Fluff has just given you a different option but I assumed you might be doing a loop and might want to keep the lrNew = lrNew + 1 but as you currently have it either will work.


----------



## zack8576 (Jan 7, 2023)

Alex Blakenburg said:


> I didn't have any issue with your original calculation using first / and then \.
> The "\" (integer division) does the division and then truncates the decimals off to return just the integer.
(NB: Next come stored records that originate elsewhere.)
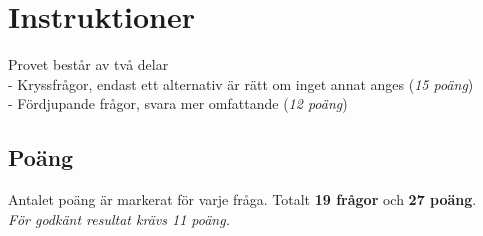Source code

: \documentclass{exam}
\begin{document}
\section*{Instruktioner}
Provet består av två delar \\
    - Kryssfrågor, endast ett alternativ är rätt om inget annat anges (\textit{15 poäng})\\
    - Fördjupande frågor, svara mer omfattande (\textit{12 poäng})

\subsection*{Poäng}
Antalet poäng är markerat för varje fråga. Totalt \textbf{19 frågor} och \textbf{27 poäng}.\\ \textit{För godkänt resultat krävs 11 poäng.}

\vspace{5mm}
\begin{center}
\end{center}
\vspace{5mm}
\end{document}
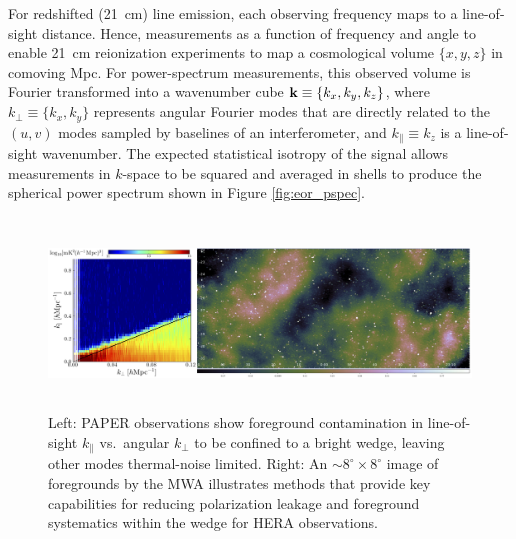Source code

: \documentclass[preprint]{aastex}
\newcommand{\Caption}[4]{\vspace{#1}\renewcommand{\baselinestretch}{#2}\caption{#4}\vspace{#3}}
\def\kperp{k_{\bot}}
\def\kpar{k_{\|}}
\def\kperp{k_{\bot}}
\def\kpar{k_{\|}}
\def\k{{\bf k}}
\begin{document}
For redshifted (21~cm) line emission, each observing frequency maps to
a line-of-sight distance.  Hence, measurements as a function of frequency and angle 
to enable 21~cm reionization experiments to map a cosmological volume $\{x,y,z\}$ in
comoving Mpc.  For power-spectrum measurements, this observed volume is Fourier transformed into a 
wavenumber cube $\k\equiv\{k_{x}, k_{y}, k_{z}\}$, where 
$\kperp\equiv\{k_{x},k_{y}\}$ represents angular Fourier modes that are directly
related to the $(u,v)$ modes sampled by baselines of an interferometer, and $\kpar\equiv k_{z}$ is
a line-of-sight wavenumber.
The expected statistical isotropy of the signal allows measurements in $k$-space to be
squared and averaged in shells to produce the spherical power spectrum
shown in Figure \ref{fig:eor_pspec}.

\begin{figure}[t] \centering
\includegraphics[height=2in]{plots/Foregrounds/MWA_wedge_consolidated.jpg}
\Caption{-0.3in}{0.9}{-0.15in}{\small Left:
PAPER observations \citep{pober_et_al2013} show foreground contamination 
in line-of-sight $\kpar$ vs.\ angular $\kperp$ to be
confined to a bright wedge,
leaving other modes thermal-noise limited.
Right:
An $\sim8^{\circ} \times 8^{\circ}$ image of foregrounds by the MWA illustrates
methods that provide key capabilities for reducing
polarization leakage and foreground systematics within the wedge for HERA observations.  
}\label{fig:twoFGViews} \end{figure}
\end{document}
You probably do not want to do that every stage of the calcuation, you just need to think through what you are trying to achieve.
> You are now getting zero because *you removed the brackets*. The multiply by 2 takes precedence over the integer divide, so you are actually dividing by 14.5*2 (29) and getting a figure that is < 1 which is being truncated to zero.
> Try
> ...


Thanks Alex for the detailed explanation, this fixed the issue thanks a bunch !


----------



## zack8576 (Jan 7, 2023)

Fluff said:


> This line `lrNew = lrNew + 1`needs to be `lrNew = lr + 1`





Fluff said:


> This line `lrNew = lrNew + 1`needs to be `lrNew = lr + 1`


thank you Fluff !


----------



## Alex Blakenburg (Jan 7, 2023)

You're welcome. Glad we could help.


----------